WORK ITEM: In the data below, the answer is the run of lines from the line containing "The application allows" through the line containing "objective of the agent.", both included; print it exactly and nothing else.

DATA UNDER STUDY:
______________________________
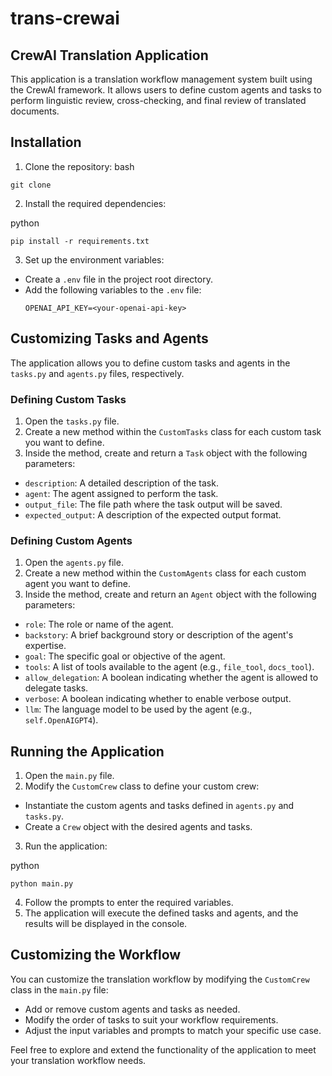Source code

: # trans-crewai

## CrewAI Translation Application

This application is a translation workflow management system built using the CrewAI framework. It allows users to define custom agents and tasks to perform linguistic review, cross-checking, and final review of translated documents.

## Installation

1. Clone the repository:
bash
```
git clone 
```

2. Install the required dependencies:

python
```
pip install -r requirements.txt
```

3. Set up the environment variables:
- Create a `.env` file in the project root directory.
- Add the following variables to the `.env` file:
  ```
  OPENAI_API_KEY=<your-openai-api-key>
  ```

## Customizing Tasks and Agents

The application allows you to define custom tasks and agents in the `tasks.py` and `agents.py` files, respectively.

### Defining Custom Tasks

1. Open the `tasks.py` file.
2. Create a new method within the `CustomTasks` class for each custom task you want to define.
3. Inside the method, create and return a `Task` object with the following parameters:
- `description`: A detailed description of the task.
- `agent`: The agent assigned to perform the task.
- `output_file`: The file path where the task output will be saved.
- `expected_output`: A description of the expected output format.

### Defining Custom Agents

1. Open the `agents.py` file.
2. Create a new method within the `CustomAgents` class for each custom agent you want to define.
3. Inside the method, create and return an `Agent` object with the following parameters:
- `role`: The role or name of the agent.
- `backstory`: A brief background story or description of the agent's expertise.
- `goal`: The specific goal or objective of the agent.
- `tools`: A list of tools available to the agent (e.g., `file_tool`, `docs_tool`).
- `allow_delegation`: A boolean indicating whether the agent is allowed to delegate tasks.
- `verbose`: A boolean indicating whether to enable verbose output.
- `llm`: The language model to be used by the agent (e.g., `self.OpenAIGPT4`).

## Running the Application

1. Open the `main.py` file.
2. Modify the `CustomCrew` class to define your custom crew:
- Instantiate the custom agents and tasks defined in `agents.py` and `tasks.py`.
- Create a `Crew` object with the desired agents and tasks.
3. Run the application:

python
```
python main.py
```

4. Follow the prompts to enter the required variables.
5. The application will execute the defined tasks and agents, and the results will be displayed in the console.

## Customizing the Workflow

You can customize the translation workflow by modifying the `CustomCrew` class in the `main.py` file:

- Add or remove custom agents and tasks as needed.
- Modify the order of tasks to suit your workflow requirements.
- Adjust the input variables and prompts to match your specific use case.

Feel free to explore and extend the functionality of the application to meet your translation workflow needs.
______________________________
SOLUTION:
The application allows you to define custom tasks and agents in the `tasks.py` and `agents.py` files, respectively.

### Defining Custom Tasks

1. Open the `tasks.py` file.
2. Create a new method within the `CustomTasks` class for each custom task you want to define.
3. Inside the method, create and return a `Task` object with the following parameters:
- `description`: A detailed description of the task.
- `agent`: The agent assigned to perform the task.
- `output_file`: The file path where the task output will be saved.
- `expected_output`: A description of the expected output format.

### Defining Custom Agents

1. Open the `agents.py` file.
2. Create a new method within the `CustomAgents` class for each custom agent you want to define.
3. Inside the method, create and return an `Agent` object with the following parameters:
- `role`: The role or name of the agent.
- `backstory`: A brief background story or description of the agent's expertise.
- `goal`: The specific goal or objective of the agent.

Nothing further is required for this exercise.